Oddly enough, he doesn’t seem to belong in this movie.

The makers of “Be Cool” never make the assumption that the audience has seen “Get Shorty.” Aside from a few references to the earlier film, this movie stands as a completely separate piece of work — which isn’t necessarily a good thing. “Be Cool” lacks the engrossing storyline that helped the humor of “Get Shorty” rise above the level of cheap gags and physical comedy. Most of the humor in “Be Cool” hovers in this range, though the majority of its cheap comedic elements work.

The Rock and Vince Vaughn steal the movie from the big names of Travolta, Uma Thurman and even the great Harvey Keitel. The Rock continues to prove his ability to entertain, here playing a feminine body guard with a passion for acting. His recital of a scene from “Bring it On” may be worth the nine-dollar ticket alone. Vaughn is even more outrageous as Raji, a music manager who’s convinced he’s black. The interaction between these two characters keeps the audience entertained.

A plot outline of any film adaptation of an Elmore Leonard novel (“Out of Sight,” “Jackie Brown”) will never do the movie right, but let’s do it anyway. After establishing himself within the film industry, Palmer decides to take a crack at the music industry, starting with Linda Moon (Christina Milian), a talented singer held down by her manager Raji, who fails to see her potential. Ignoring Moon’s contract with Raji, Chili brings her to Edie Athens (Thurman), the owner of a failing record label. Edie is in trouble with music producer Sin LaSalle (Cedric the Entertainer) thanks to debts left by her dead husband. Now throw in several more characters, all of whom want each other dead, and you’ve arrived at the plot of “Be Cool.”

The storyline isn’t overly complicated. It almost seems dumbed down to a level that everyone can enjoy. Travolta’s memorable character is always hovering in the scenes but rarely involved in anything. The love story between him and Thurman’s character is incredibly weak and forced. No screen time is invested in it, making it hard to care if these two get together. In fact, it’s hard to care about much in this film. The storyline is there, but so much time is invested in letting the multitude of characters goof off that any sense of emotional attachment to the action is lost.

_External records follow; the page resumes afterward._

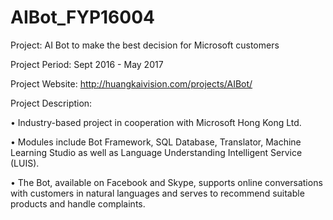 # AIBot_FYP16004
Project: AI Bot to make the best decision for Microsoft customers

Project Period: Sept 2016 - May 2017

Project Website: http://huangkaivision.com/projects/AIBot/

Project Description:

• Industry-based project in cooperation with Microsoft Hong Kong Ltd.

• Modules include Bot Framework, SQL Database, Translator, Machine Learning Studio as well as Language Understanding Intelligent Service (LUIS).

• The Bot, available on Facebook and Skype, supports online conversations with customers in natural languages and serves to recommend suitable products and handle complaints.

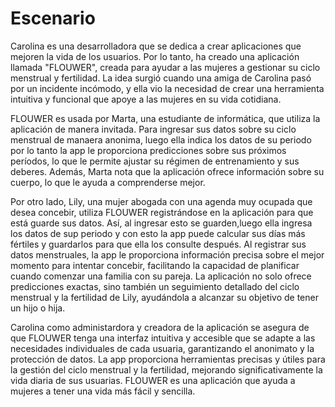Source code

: # Escenario

Carolina es una desarrolladora que se dedica a crear aplicaciones que mejoren la vida de los usuarios. Por lo tanto, ha creado una aplicación llamada "FLOUWER", creada para ayudar a las mujeres a gestionar su ciclo menstrual y fertilidad. La idea surgió cuando una amiga de Carolina pasó por un incidente incómodo, y ella vio la necesidad de crear una herramienta intuitiva y funcional que apoye a las mujeres en su vida cotidiana.

FLOUWER es usada por Marta, una estudiante de informática, que utiliza la aplicación de manera invitada. Para ingresar sus datos sobre su ciclo menstrual de manaera anonima, luego ella  indica los datos de su periodo por lo tanto la app le proporciona predicciones sobre sus próximos períodos, lo que le permite ajustar su régimen de entrenamiento y sus deberes. Además, Marta nota que la aplicación ofrece información sobre su cuerpo, lo que le ayuda a comprenderse mejor.

Por otro lado, Lily, una mujer abogada con una agenda muy ocupada que desea concebir, utiliza FLOUWER registrándose en la aplicación para que está guarde sus datos. Así, al ingresar esto se guarden,luego ella ingresa los datos de sup periodo y con esto la app puede calcular sus días más fértiles y guardarlos para que ella los consulte después. Al registrar sus datos menstruales, la app le proporciona información precisa sobre el mejor momento para intentar concebir, facilitando la capacidad de  planificar cuando comenzar una familia con su pareja. La aplicación no solo ofrece predicciones exactas, sino también un seguimiento detallado del ciclo menstrual y la fertilidad de Lily, ayudándola a alcanzar su objetivo de tener un hijo o hija.

Carolina como administardora y creadora de la aplicación se asegura de que FLOUWER tenga una interfaz intuitiva y accesible que se adapte a las necesidades individuales de cada usuaria, garantizando el anonimato y la protección de datos. La app proporciona herramientas precisas y útiles para la gestión del ciclo menstrual y la fertilidad, mejorando significativamente la vida diaria de sus usuarias. FLOUWER es una aplicación que ayuda a mujeres a tener una vida más fácil y sencilla.
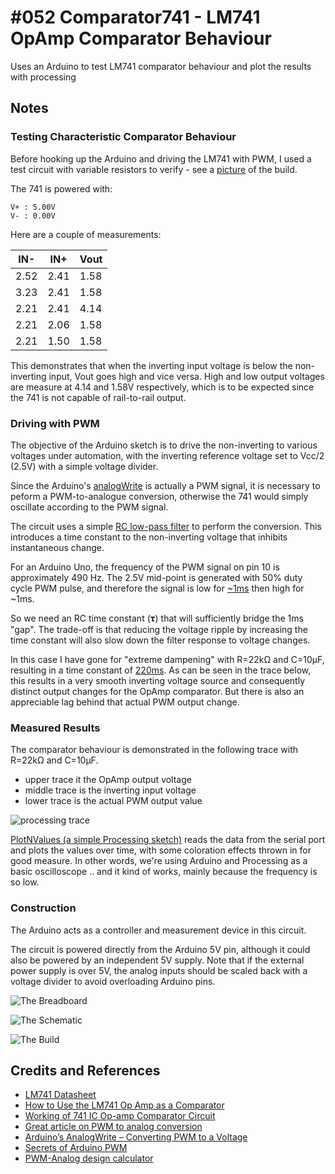 # #052 Comparator741 - LM741 OpAmp Comparator Behaviour

Uses an Arduino to test LM741 comparator behaviour and plot the results with processing


## Notes


### Testing Characteristic Comparator Behaviour

Before hooking up the Arduino and driving the LM741 with PWM, I used a test circuit with variable resistors to
verify - see a [picture](./assets/Comparator741_manual_test.jpg?raw=true) of the build.

The 741 is powered with:

    V+ : 5.00V
    V- : 0.00V

Here are a couple of measurements:

| IN-  | IN+  | Vout |
|------|------|------|
| 2.52 | 2.41 | 1.58 |
| 3.23 | 2.41 | 1.58 |
| 2.21 | 2.41 | 4.14 |
| 2.21 | 2.06 | 1.58 |
| 2.21 | 1.50 | 1.58 |

This demonstrates that when the inverting input voltage is below the non-inverting input, Vout goes high and vice versa. High and low output voltages are measure at 4.14 and 1.58V respectively, which is to be expected since the 741 is not capable of rail-to-rail output.

### Driving with PWM

The objective of the Arduino sketch is to drive the non-inverting to various voltages under automation,
with the inverting reference voltage set to Vcc/2 (2.5V) with a simple voltage divider.

Since the Arduino's [analogWrite](http://arduino.cc/en/Reference/analogWrite) is actually a PWM signal,
it is necessary to peform a PWM-to-analogue conversion, otherwise the 741 would simply oscillate according to the PWM signal.

The circuit uses a simple [RC low-pass filter](http://en.wikipedia.org/wiki/Low-pass_filter) to perform the conversion.
This introduces a time constant to the non-inverting voltage that inhibits instantaneous change.

For an Arduino Uno, the frequency of the PWM signal on pin 10 is approximately 490 Hz.
The 2.5V mid-point is generated with 50% duty cycle PWM pulse, and therefore the signal is low for
[~1ms](https://www.wolframalpha.com/input/?i=1%2F2+*+1%2F490) then high for ~1ms.

So we need an RC time constant (𝛕) that will sufficiently bridge the 1ms "gap". The trade-off is that reducing the voltage ripple
by increasing the time constant will also slow down the filter response to voltage changes.

In this case I have gone for "extreme dampening" with R=22kΩ and C=10μF, resulting in a time constant of [220ms](https://www.wolframalpha.com/input/?i=22k%CE%A9+*+10%CE%BCF).
As can be seen in the trace below, this results in a very smooth inverting voltage source and consequently distinct output changes
for the OpAmp comparator. But there is also an appreciable lag behind that actual PWM output change.

### Measured Results

The comparator behaviour is demonstrated in the following trace with R=22kΩ and C=10μF.
* upper trace it the OpAmp output voltage
* middle trace is the inverting input voltage
* lower trace is the actual PWM output value

![processing trace](./assets/processing_trace.png?raw=true)

[PlotNValues (a simple Processing sketch)](../../processing/PlotNValues) reads the data from the serial port and plots the values over time, with some coloration effects thrown in for good measure. In other words, we're using Arduino and Processing as a basic oscilloscope .. and it kind of works, mainly because the frequency is so low.

### Construction

The Arduino acts as a controller and measurement device in this circuit.

The circuit is powered directly from the Arduino 5V pin, although it could also be powered by an independent 5V supply.
Note that if the external power supply is over 5V, the analog inputs should be scaled back with a voltage divider to avoid overloading
Arduino pins.


![The Breadboard](./assets/Comparator741_bb.jpg?raw=true)

![The Schematic](./assets/Comparator741_schematic.jpg?raw=true)

![The Build](./assets/Comparator741_build.jpg?raw=true)

## Credits and References
* [LM741 Datasheet](https://www.futurlec.com/Linear/LM741CN.shtml)
* [How to Use the LM741 Op Amp as a Comparator](http://www.learningaboutelectronics.com/Articles/LM741-op-amp-comparator.php)
* [Working of 741 IC Op-amp Comparator Circuit](http://www.circuitstoday.com/op-amp-comparator)
* [Great article on PWM to analog conversion](http://www.allegromicro.com/en/Design-Center/Technical-Documents/Hall-Effect-Sensor-IC-Publications/Method-for-Converting-a-PWM-Output-to-an-Analog-Output-When-Using-Hall-Effect-Sensor-ICs.aspx)
* [Arduino’s AnalogWrite – Converting PWM to a Voltage](http://provideyourown.com/2011/analogwrite-convert-pwm-to-voltage/)
* [Secrets of Arduino PWM](http://arduino.cc/en/Tutorial/SecretsOfArduinoPWM)
* [PWM-Analog design calculator](http://sim.okawa-denshi.jp/en/PWMtool.php)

“Be Cool” features several musicians making first-time appearances in a film. Andre 3000 of Outkast is terrific as the trigger-happy member of Cedric the Entertainer’s posse. His performance is both outrageous and thoughtful. While not given much dialogue, he provides several very funny moments as he explores the relationship between a rapper and a gun. Aerosmith’s Steven Tyler makes a short appearance, joking in the film about how he has never had to appear in a movie. He should have kept the streak alive, as his acting is painful. Pop singer Milian isn’t given much time to act, but she is given ample opportunity to sing in this flick. Around 15 to 20 minutes of the movie is spent watching her sing — that equates to roughly 15 percent of this movie being her personal music video. Travolta and Thurman’s dance number also runs way too long, and it just makes you want to see “Pulp Fiction” again.

The makers of “Be Cool” have a cast most filmmakers can only dream about working with, but half of these actors should have stayed clear, as the film is far too concerned with being cool.